Your task: Apart from the images, every record below must be given again without alteration.

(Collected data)
>>>
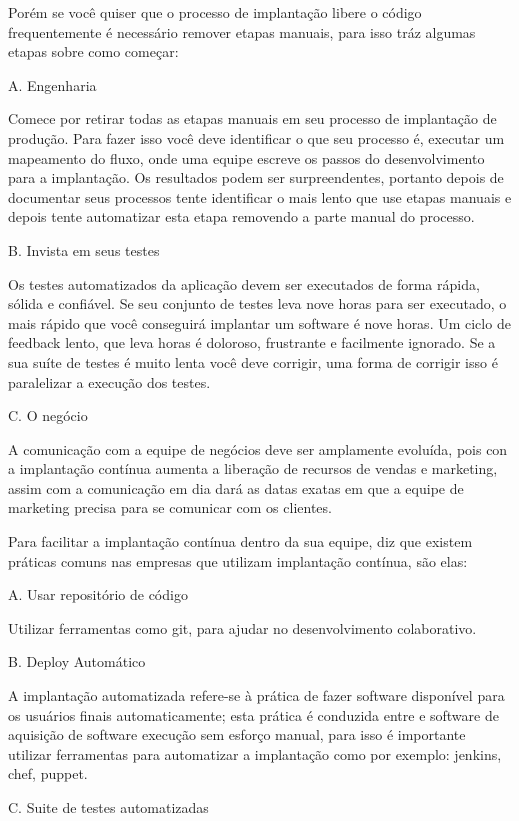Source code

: \documentclass[12pt]{article}
\begin{document}
Porém se você quiser que o processo de implantação libere o código frequentemente é necessário remover
etapas manuais, para isso \cite{6612887} tráz algumas etapas sobre como começar:


A. Engenharia

Comece por retirar todas as etapas manuais em seu processo de implantação de produção. Para fazer isso você deve identificar o que seu processo é, executar um mapeamento do fluxo, onde uma equipe escreve os passos do desenvolvimento para a implantação. Os resultados podem ser surpreendentes, portanto depois de documentar seus processos tente identificar o mais lento que use etapas manuais e depois tente automatizar esta etapa removendo a parte manual do processo.


B. Invista em seus testes

Os testes automatizados da aplicação devem ser executados de forma rápida, sólida e confiável. Se seu
conjunto de testes leva nove horas para ser executado, o mais rápido que você conseguirá implantar um software  é nove horas. Um ciclo de feedback lento, que leva horas é doloroso, frustrante e facilmente ignorado. Se a sua suíte de testes é muito lenta você deve corrigir, uma forma de corrigir isso é paralelizar a execução dos testes.

C. O negócio

A comunicação com a equipe de negócios deve ser amplamente evoluída, pois con a implantação contínua aumenta a liberação de recursos de vendas e marketing, assim com a comunicação em dia dará as datas exatas em que
a equipe de marketing precisa para se comunicar com os clientes.

Para facilitar a implantação contínua dentro da sua equipe, \cite{7284592} diz que existem práticas comuns nas empresas que utilizam implantação contínua, são elas:

A. Usar repositório de código

Utilizar ferramentas como git, para ajudar no desenvolvimento colaborativo.

B. Deploy Automático

A implantação automatizada refere-se à prática de fazer
software disponível para os usuários finais automaticamente; esta prática é
conduzida entre e software de aquisição de software
execução sem esforço manual, para isso é importante utilizar ferramentas para automatizar a implantação como por exemplo: jenkins, chef, puppet.

C. Suite de testes automatizadas
\end{document}
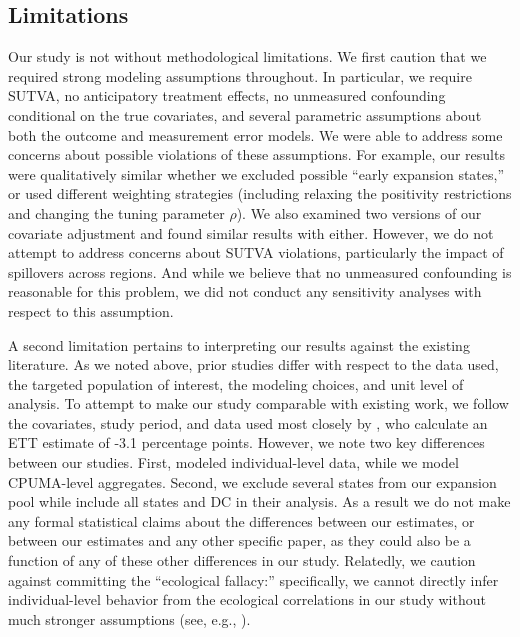 \subsection{Limitations}

Our study is not without methodological limitations. We first caution that we required strong modeling assumptions throughout. In particular, we require SUTVA, no anticipatory treatment effects, no unmeasured confounding conditional on the true covariates, and several parametric assumptions about both the outcome and measurement error models. We were able to address some concerns about possible violations of these assumptions. For example, our results were qualitatively similar whether we excluded possible ``early expansion states,'' or used different weighting strategies (including relaxing the positivity restrictions and changing the tuning parameter $\rho$). We also examined two versions of our covariate adjustment and found similar results with either.  However, we do not attempt to address concerns about SUTVA violations, particularly the impact of spillovers across regions. And while we believe that no unmeasured confounding is reasonable for this problem, we did not conduct any sensitivity analyses with respect to this assumption.

A second limitation pertains to interpreting our results against the existing literature. As we noted above, prior studies differ with respect to the data used, the targeted population of interest, the modeling choices, and unit level of analysis. To attempt to make our study comparable with existing work, we follow the covariates, study period, and data used most closely by \cite{courtemanche2017early}, who calculate an ETT estimate of -3.1 percentage points. However, we note two key differences between our studies. First, \cite{courtemanche2017early} modeled individual-level data, while we model CPUMA-level aggregates. Second, we exclude several states from our expansion pool while \cite{courtemanche2017early} include all states and DC in their analysis. As a result we do not make any formal statistical claims about the differences between our estimates, or between our estimates and any other specific paper, as they could also be a function of any of these other differences in our study. Relatedly, we caution against committing the ``ecological fallacy:'' specifically, we cannot directly infer individual-level behavior from the ecological correlations in our study without much stronger assumptions (see, e.g., \cite{subramanian2009revisiting}).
<<<
Task result:
Source code

: \documentclass[12pt]{article}
\begin{document}
Porém se você quiser que o processo de implantação libere o código frequentemente é necessário remover
etapas manuais, para isso \cite{6612887} tráz algumas etapas sobre como começar:


A. Engenharia

Comece por retirar todas as etapas manuais em seu processo de implantação de produção. Para fazer isso você deve identificar o que seu processo é, executar um mapeamento do fluxo, onde uma equipe escreve os passos do desenvolvimento para a implantação. Os resultados podem ser surpreendentes, portanto depois de documentar seus processos tente identificar o mais lento que use etapas manuais e depois tente automatizar esta etapa removendo a parte manual do processo.


B. Invista em seus testes

Os testes automatizados da aplicação devem ser executados de forma rápida, sólida e confiável. Se seu
conjunto de testes leva nove horas para ser executado, o mais rápido que você conseguirá implantar um software  é nove horas. Um ciclo de feedback lento, que leva horas é doloroso, frustrante e facilmente ignorado. Se a sua suíte de testes é muito lenta você deve corrigir, uma forma de corrigir isso é paralelizar a execução dos testes.

C. O negócio

A comunicação com a equipe de negócios deve ser amplamente evoluída, pois con a implantação contínua aumenta a liberação de recursos de vendas e marketing, assim com a comunicação em dia dará as datas exatas em que
a equipe de marketing precisa para se comunicar com os clientes.

Para facilitar a implantação contínua dentro da sua equipe, \cite{7284592} diz que existem práticas comuns nas empresas que utilizam implantação contínua, são elas:

A. Usar repositório de código

Utilizar ferramentas como git, para ajudar no desenvolvimento colaborativo.

B. Deploy Automático

A implantação automatizada refere-se à prática de fazer
software disponível para os usuários finais automaticamente; esta prática é
conduzida entre e software de aquisição de software
execução sem esforço manual, para isso é importante utilizar ferramentas para automatizar a implantação como por exemplo: jenkins, chef, puppet.

C. Suite de testes automatizadas
\end{document}
 \subsection{Limitations}

Our study is not without methodological limitations. We first caution that we required strong modeling assumptions throughout. In particular, we require SUTVA, no anticipatory treatment effects, no unmeasured confounding conditional on the true covariates, and several parametric assumptions about both the outcome and measurement error models. We were able to address some concerns about possible violations of these assumptions. For example, our results were qualitatively similar whether we excluded possible ``early expansion states,'' or used different weighting strategies (including relaxing the positivity restrictions and changing the tuning parameter $\rho$). We also examined two versions of our covariate adjustment and found similar results with either.  However, we do not attempt to address concerns about SUTVA violations, particularly the impact of spillovers across regions. And while we believe that no unmeasured confounding is reasonable for this problem, we did not conduct any sensitivity analyses with respect to this assumption.

A second limitation pertains to interpreting our results against the existing literature. As we noted above, prior studies differ with respect to the data used, the targeted population of interest, the modeling choices, and unit level of analysis. To attempt to make our study comparable with existing work, we follow the covariates, study period, and data used most closely by \cite{courtemanche2017early}, who calculate an ETT estimate of -3.1 percentage points. However, we note two key differences between our studies. First, \cite{courtemanche2017early} modeled individual-level data, while we model CPUMA-level aggregates. Second, we exclude several states from our expansion pool while \cite{courtemanche2017early} include all states and DC in their analysis. As a result we do not make any formal statistical claims about the differences between our estimates, or between our estimates and any other specific paper, as they could also be a function of any of these other differences in our study. Relatedly, we caution against committing the ``ecological fallacy:'' specifically, we cannot directly infer individual-level behavior from the ecological correlations in our study without much stronger assumptions (see, e.g., \cite{subramanian2009revisiting}).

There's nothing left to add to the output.